Reportagem de Nihility European Tour 2024: Decapitated + Incantation + Nervosa + Kassogtha –LAV, Lisboa – 25/03/24

 

    

    A conversa que circulava é que o concerto no Porto tinha sido, no mínimo épico, pelo que as expectativas estavam elevadas. Contudo, havia um certo sentimento, de que este seria ligeiramente mais fraco, ou não fosse uma segunda-feira. 4 bandas com muita pujança e claro o álbum de 2002 ‘Nihility’ que marcou gerações, e é um marco importante no Death Metal Mundial.
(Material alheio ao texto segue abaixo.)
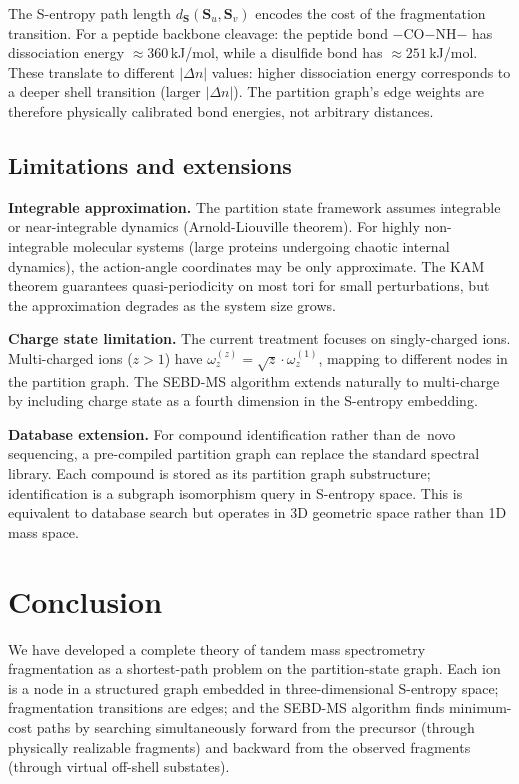 \documentclass[twocolumn,10pt,a4paper]{article}
\theoremstyle{thmstyle}
\theoremstyle{definition}
\theoremstyle{remark}
\newcommand{\Sv}{\mathbf{S}}
\begin{document}
The S-entropy path length $d_{\Sv}(\Sv_u, \Sv_v)$ encodes the cost
of the fragmentation transition. For a peptide backbone cleavage:
the peptide bond $-$CO$-$NH$-$ has dissociation energy
$\approx 360$\,kJ/mol, while a disulfide bond has
$\approx 251$\,kJ/mol. These translate to different $|\Delta n|$
values: higher dissociation energy corresponds to a deeper shell
transition (larger $|\Delta n|$). The partition graph's edge weights
are therefore physically calibrated bond energies, not arbitrary
distances.

\subsection{Limitations and extensions}

\textbf{Integrable approximation.} The partition state framework assumes
integrable or near-integrable dynamics (Arnold-Liouville theorem). For
highly non-integrable molecular systems (large proteins undergoing
chaotic internal dynamics), the action-angle coordinates may be only
approximate. The KAM theorem \citep{kolmogorov1954} guarantees
quasi-periodicity on most tori for small perturbations, but the
approximation degrades as the system size grows.

\textbf{Charge state limitation.} The current treatment focuses on
singly-charged ions. Multi-charged ions ($z > 1$) have
$\omega_z^{(z)} = \sqrt{z} \cdot \omega_z^{(1)}$, mapping to
different nodes in the partition graph. The SEBD-MS algorithm
extends naturally to multi-charge by including charge state as a
fourth dimension in the S-entropy embedding.

\textbf{Database extension.} For compound identification rather than
de~novo sequencing, a pre-compiled partition graph can replace the
standard spectral library. Each compound is stored as its partition
graph substructure; identification is a subgraph isomorphism query
in S-entropy space. This is equivalent to database search but operates
in 3D geometric space rather than 1D mass space.

\section{Conclusion}
\label{sec:conclusion}

We have developed a complete theory of tandem mass spectrometry
fragmentation as a shortest-path problem on the partition-state graph.
Each ion is a node in a structured graph embedded in three-dimensional
S-entropy space; fragmentation transitions are edges; and the SEBD-MS
algorithm finds minimum-cost paths by searching simultaneously forward
from the precursor (through physically realizable fragments) and backward
from the observed fragments (through virtual off-shell substates).
\end{document}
    A longa fila que havia, ainda antes da abertura das portas, fazia-nos relembrar, que estes artistas causaram sala duplamente esgotada. Primeiro o RCA, e depois após tamanha procura de bilhetes, acabou-se por se encontrar uma solução no LAV.

 

    A abertura foi feita pelos Kassogtha que foram uma surpresa mesmo muito, mas mesmo muito agradável. Com um Death Metal bastante progressivo, com fortes influências nos clássicos do Rock Progressivo como Rush ou King Crimson, se bem que mantêm bastante vincado o Death Metal. Com apenas 5 temas este grupo vindo da Suiça conseguiu convencer os presentes, se bem que a banda merecia um público mais ‘prog’. Esta banda foi, e é genial. Vão dar que falar nos próximos tempos. E se ainda não cativaram totalmente os fãs lusitanos, dêem-lhes mais um gig aqui na Tuga.

 

    As Nervosa deram um show daqueles que Lisboa precisava, pois, a cidade precisava de ser recordada da sua missão para esse dia: curtir uma noite memorável. As artistas do Brasil sabem como energizar uma multidão e com os primeiros temas “Seed of Death” e “Death!” já todos entraram em sintonia (atenção “Seed of Death” é um dos melhores temas para se iniciar um gig, absolutamente brilhante aquela melodia que se transfigura num riff altamente frenético – L-I-N-D-O).  No meio do setlist ainda houve tempo para cantar os parabéns à baterista Gabriela. Terminaram a sua curta passagem (os metaleiros do LAV queriam mais) com o binómio, estonteante “Guided by Evil” e “Endless Ambition”. Deixam saudades, mas acima de tudo ganharam ainda mais fãs aqui em Portugal, onde já existiam bastantes.

 

    Incantation eram um dos nomes já badalados entre os metaleiros presentes no evento. Conversas paralelas, que se conseguiam ouvir entre mudanças de bandas, manifestavam um interesse coletivo da plateia. E as t-shirts, orgulhosamente, envergadas não enganavam ninguém. Os riffs foram do mais pesado que já se ouviu. Com aqueles intervalos menores e cromáticos que nos levam para o Doom, e somos depois martelados pela violência e velocidade – os nossos corações quase que não aguentavam tamanhas emoções e mudanças rítmicas. Tudo nos seus temas cheira a profano e a desafiante, o que os torna ainda mais admiráveis pela multidão do LAV.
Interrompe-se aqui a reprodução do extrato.